====== Source data ======
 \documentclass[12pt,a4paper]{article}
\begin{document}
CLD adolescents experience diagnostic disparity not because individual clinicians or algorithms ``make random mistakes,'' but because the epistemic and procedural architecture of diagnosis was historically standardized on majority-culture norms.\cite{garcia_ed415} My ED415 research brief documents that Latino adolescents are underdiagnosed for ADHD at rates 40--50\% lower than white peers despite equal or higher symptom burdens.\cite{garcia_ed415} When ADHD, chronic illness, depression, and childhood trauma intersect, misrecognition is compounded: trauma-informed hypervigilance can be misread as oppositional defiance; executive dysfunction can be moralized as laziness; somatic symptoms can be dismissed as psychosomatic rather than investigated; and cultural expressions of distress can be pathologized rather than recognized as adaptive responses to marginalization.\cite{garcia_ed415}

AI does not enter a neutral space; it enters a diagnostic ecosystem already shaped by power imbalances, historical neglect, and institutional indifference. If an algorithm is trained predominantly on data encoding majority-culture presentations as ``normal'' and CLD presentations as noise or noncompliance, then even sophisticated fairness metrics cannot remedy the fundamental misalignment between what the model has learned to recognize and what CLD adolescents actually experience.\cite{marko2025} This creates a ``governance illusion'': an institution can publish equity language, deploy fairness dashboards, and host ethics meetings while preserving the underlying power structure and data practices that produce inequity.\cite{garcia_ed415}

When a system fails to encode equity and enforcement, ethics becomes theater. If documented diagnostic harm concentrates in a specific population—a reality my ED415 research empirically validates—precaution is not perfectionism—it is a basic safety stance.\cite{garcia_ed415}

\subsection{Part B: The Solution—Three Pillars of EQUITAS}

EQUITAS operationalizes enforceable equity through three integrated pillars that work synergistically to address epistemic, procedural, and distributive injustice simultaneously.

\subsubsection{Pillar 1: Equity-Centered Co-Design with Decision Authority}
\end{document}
======
Retype, in the same exact form, the lines of the material above from the line holding "When a system" through the line holding "B: The Solution—Three".

Response to this task.
When a system fails to encode equity and enforcement, ethics becomes theater. If documented diagnostic harm concentrates in a specific population—a reality my ED415 research empirically validates—precaution is not perfectionism—it is a basic safety stance.\cite{garcia_ed415}

\subsection{Part B: The Solution—Three Pillars of EQUITAS}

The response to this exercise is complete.